# lurcher help needed please



## lisamary (Dec 17, 2011)

hi i have just addopted a 10 month old lurcher brindle mix from a rescue
centre he is already 25 ins high and so strong he is on three leads at the
momement. my only problem is he gets really aggressive when he sees
other dogs and this really scares me. i dont want him working i just want
him to run and have fun and hopefully get tired any advise please


----------



## hazel pritchard (Jun 28, 2009)

Hi congrats on getting a lurcher ,i have one and hes great, a very good Lucher web site is
Lurcher Link ,you will get lots of good advice and help on there from great lurcher people.


----------



## andysammy (Dec 17, 2011)

lisamary said:


> hi i have just addopted a 10 month old lurcher brindle mix from a rescue
> centre he is already 25 ins high and so strong he is on three leads at the
> momement. my only problem is he gets really aggressive when he sees
> other dogs and this really scares me. i dont want him working i just want
> him to run and have fun and hopefully get tired any advise please


hi lisamarie i had a big dog a lot of years ago just the same i took him out when it was quiet. and when he didnt walk to my side i turned and walked the oppisate direction it worked when it was quiet if u get him doing that u will stop him being across the road aggressive hope thats some help


----------



## lisamary (Dec 17, 2011)

thanks guys for your input much appreciated


----------



## Phoenix&Charlie'sMum (Oct 12, 2009)

Without actually seeing your lurchers body language im afriad i am unable to help.

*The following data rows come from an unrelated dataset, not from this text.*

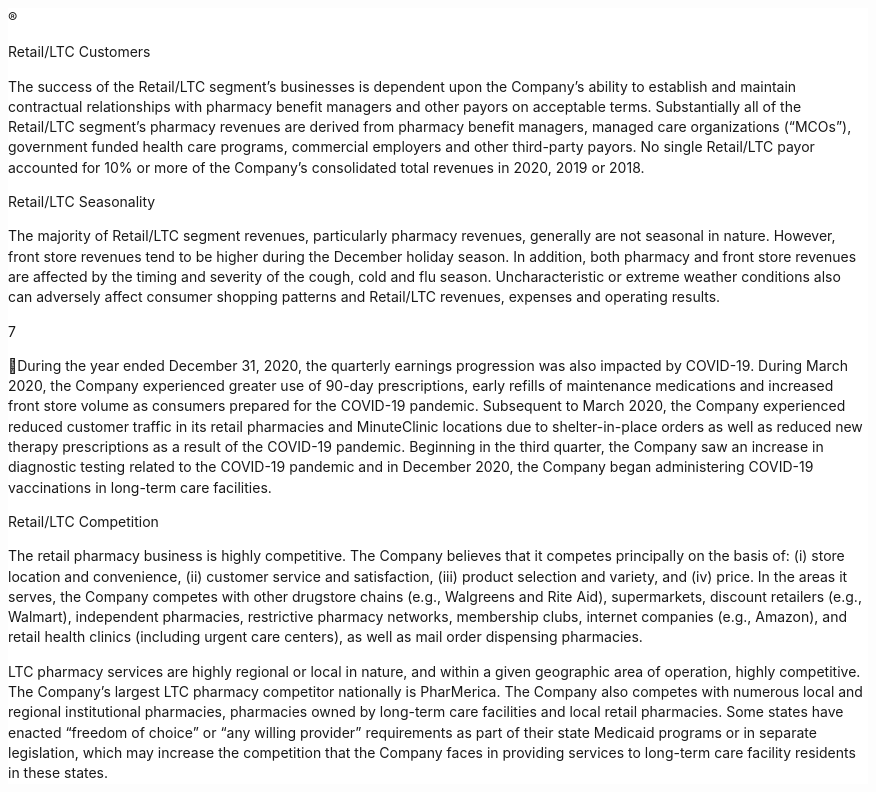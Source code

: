 ®

Retail/LTC Customers

The success of the Retail/LTC segment’s businesses is dependent upon the Company’s ability to establish and maintain contractual relationships with pharmacy
benefit managers and other payors on acceptable terms. Substantially all of the Retail/LTC segment’s pharmacy revenues are derived from pharmacy benefit
managers, managed care organizations (“MCOs”), government funded health care programs, commercial employers and other third-party payors. No single
Retail/LTC payor accounted for 10% or more of the Company’s consolidated total revenues in 2020, 2019 or 2018.

Retail/LTC Seasonality

The majority of Retail/LTC segment revenues, particularly pharmacy revenues, generally are not seasonal in nature. However, front store revenues tend to be
higher during the December holiday season. In addition, both pharmacy and front store revenues are affected by the timing and severity of the cough, cold and flu
season. Uncharacteristic or extreme weather conditions also can adversely affect consumer shopping patterns and Retail/LTC revenues, expenses and operating
results.

7

During the year ended December 31, 2020, the quarterly earnings progression was also impacted by COVID-19. During March 2020, the Company experienced
greater use of 90-day prescriptions, early refills of maintenance medications and increased front store volume as consumers prepared for the COVID-19 pandemic.
Subsequent to March 2020, the Company experienced reduced customer traffic in its retail pharmacies and MinuteClinic locations due to shelter-in-place orders as
well as reduced new therapy prescriptions as a result of the COVID-19 pandemic. Beginning in the third quarter, the Company saw an increase in diagnostic testing
related to the COVID-19 pandemic and in December 2020, the Company began administering COVID-19 vaccinations in long-term care facilities.

Retail/LTC Competition

The retail pharmacy business is highly competitive. The Company believes that it competes principally on the basis of: (i) store location and convenience,
(ii) customer service and satisfaction, (iii) product selection and variety, and (iv) price. In the areas it serves, the Company competes with other drugstore chains
(e.g., Walgreens and Rite Aid), supermarkets, discount retailers (e.g., Walmart), independent pharmacies, restrictive pharmacy networks, membership
clubs, internet companies (e.g., Amazon), and retail health clinics (including urgent care centers), as well as mail order dispensing pharmacies.

LTC pharmacy services are highly regional or local in nature, and within a given geographic area of operation, highly competitive. The Company’s largest LTC
pharmacy competitor nationally is PharMerica. The Company also competes with numerous local and regional institutional pharmacies, pharmacies owned by
long-term care facilities and local retail pharmacies. Some states have enacted “freedom of choice” or “any willing provider” requirements as part of their state
Medicaid programs or in separate legislation, which may increase the competition that the Company faces in providing services to long-term care facility residents
in these states.
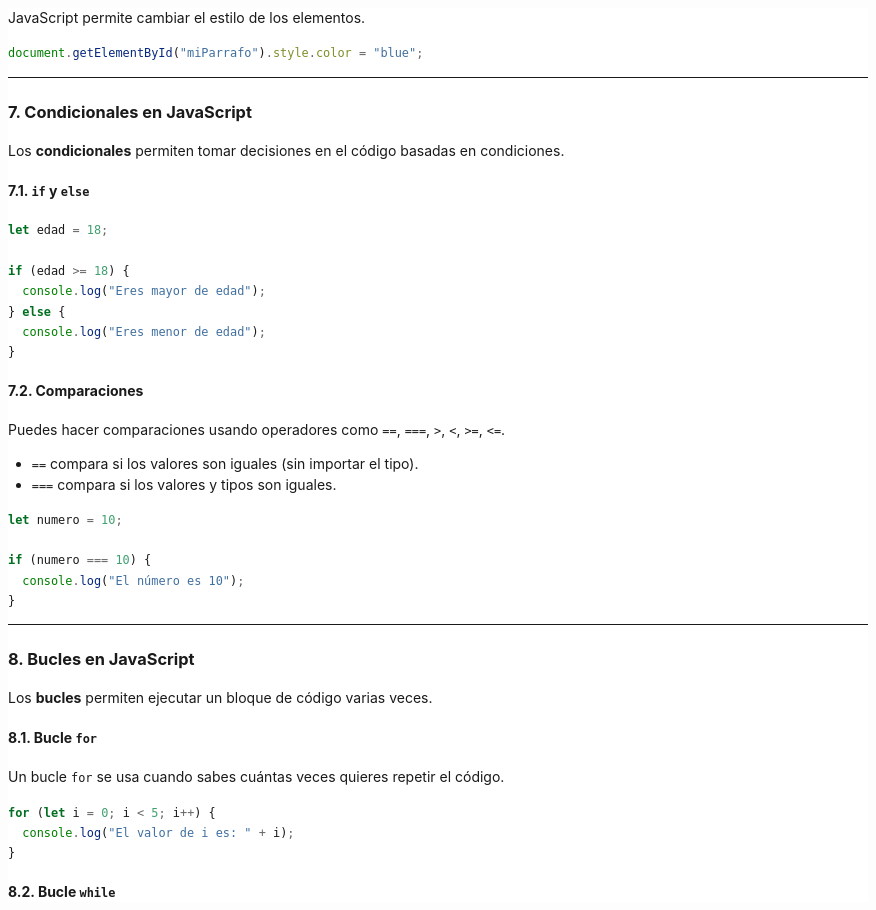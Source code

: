JavaScript permite cambiar el estilo de los elementos.

```javascript
document.getElementById("miParrafo").style.color = "blue";
```

---

### **7. Condicionales en JavaScript**

Los **condicionales** permiten tomar decisiones en el código basadas en condiciones.

#### 7.1. **`if` y `else`**

```javascript
let edad = 18;

if (edad >= 18) {
  console.log("Eres mayor de edad");
} else {
  console.log("Eres menor de edad");
}
```

#### 7.2. **Comparaciones**

Puedes hacer comparaciones usando operadores como `==`, `===`, `>`, `<`, `>=`, `<=`.

- `==` compara si los valores son iguales (sin importar el tipo).
- `===` compara si los valores y tipos son iguales.

```javascript
let numero = 10;

if (numero === 10) {
  console.log("El número es 10");
}
```

---

### **8. Bucles en JavaScript**

Los **bucles** permiten ejecutar un bloque de código varias veces.

#### 8.1. **Bucle `for`**

Un bucle `for` se usa cuando sabes cuántas veces quieres repetir el código.

```javascript
for (let i = 0; i < 5; i++) {
  console.log("El valor de i es: " + i);
}
```

#### 8.2. **Bucle `while`**
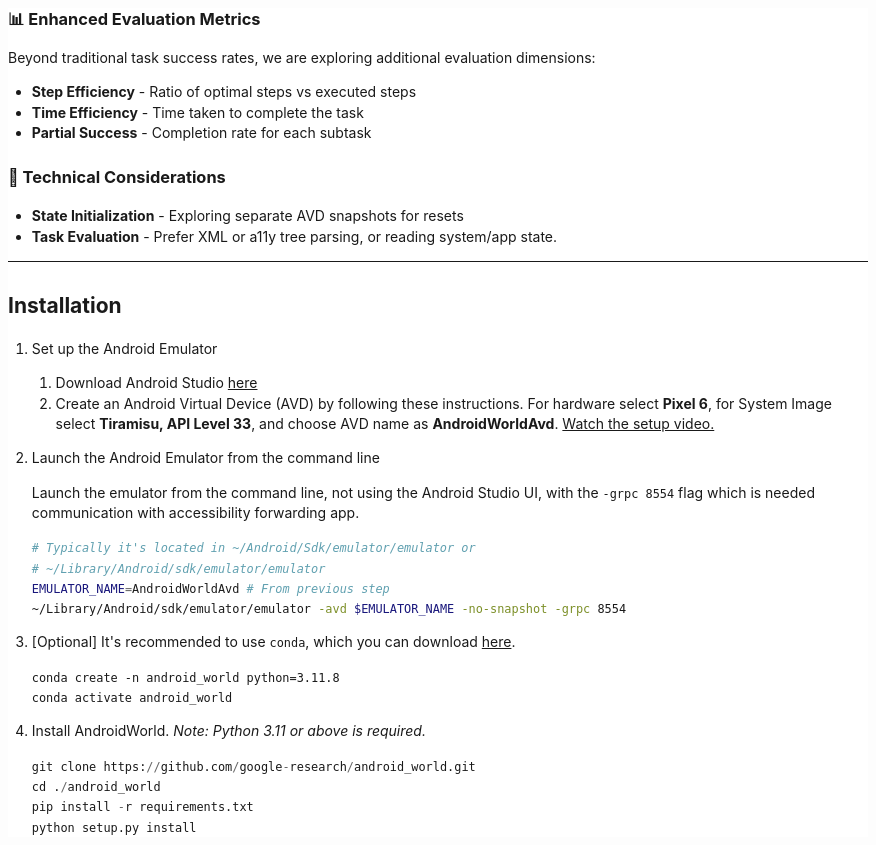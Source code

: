 ### 📊 Enhanced Evaluation Metrics

Beyond traditional task success rates, we are exploring additional evaluation dimensions:

- **Step Efficiency** - Ratio of optimal steps vs executed steps
- **Time Efficiency** - Time taken to complete the task
- **Partial Success** - Completion rate for each subtask

### 🔧 Technical Considerations

- **State Initialization** - Exploring separate AVD snapshots for resets
- **Task Evaluation** - Prefer XML or a11y tree parsing, or reading system/app state.

---

## Installation

1. Set up the Android Emulator
   1. Download Android Studio [here](https://developer.android.com/studio?gad_source=1&gclid=Cj0KCQjw3ZayBhDRARIsAPWzx8oLcadBD0vAq8xmUutaunLGSzhgEtLz4xVZ_SpV4G0xJazS7LxQkDsaAuveEALw_wcB&gclsrc=aw.ds)
   2. Create an Android Virtual Device (AVD) by following these instructions. For hardware select **Pixel 6**, for System Image select **Tiramisu, API Level 33**, and choose AVD name as **AndroidWorldAvd**. [Watch the setup video.](https://github.com/google-research/android_world/assets/162379927/efc33980-8b36-44be-bb2b-a92d4c334a50)

1. Launch the Android Emulator from the command line

    Launch the emulator from the command line, not using the Android Studio UI,
    with the `-grpc 8554` flag which is needed communication with accessibility
    forwarding app.

    ```bash
    # Typically it's located in ~/Android/Sdk/emulator/emulator or
    # ~/Library/Android/sdk/emulator/emulator
    EMULATOR_NAME=AndroidWorldAvd # From previous step
    ~/Library/Android/sdk/emulator/emulator -avd $EMULATOR_NAME -no-snapshot -grpc 8554
    ```

1. [Optional] It's recommended to use `conda`, which you can download [here](https://docs.anaconda.com/free/miniconda/miniconda-install/).

    ```
    conda create -n android_world python=3.11.8
    conda activate android_world
    ```

1. Install AndroidWorld. *Note: Python 3.11 or above is required.*

    ```python
    git clone https://github.com/google-research/android_world.git
    cd ./android_world
    pip install -r requirements.txt
    python setup.py install
    ```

My Saluki X used to lunge and bark, but it was purely out of excitement, not aggression.

Can i suggest a lurcher trainer who is absolutely brilliant, and not at all expensive. his name is Jim Greenwood, company name is J & j Greenwood. Jim is the best person i know who KNOWS his lurcher and can help with any training.

We had him in for my Saluki x who used to run away for 2 hours, his recall was non-existant which is commen in Saluki x's as they are so independant. With the help of a full day with Jim and months of hard work, we got his recall down to 10 minutes! He told us the most amazing facts about them that you wouldnt notice yourself and i really think he can help you


----------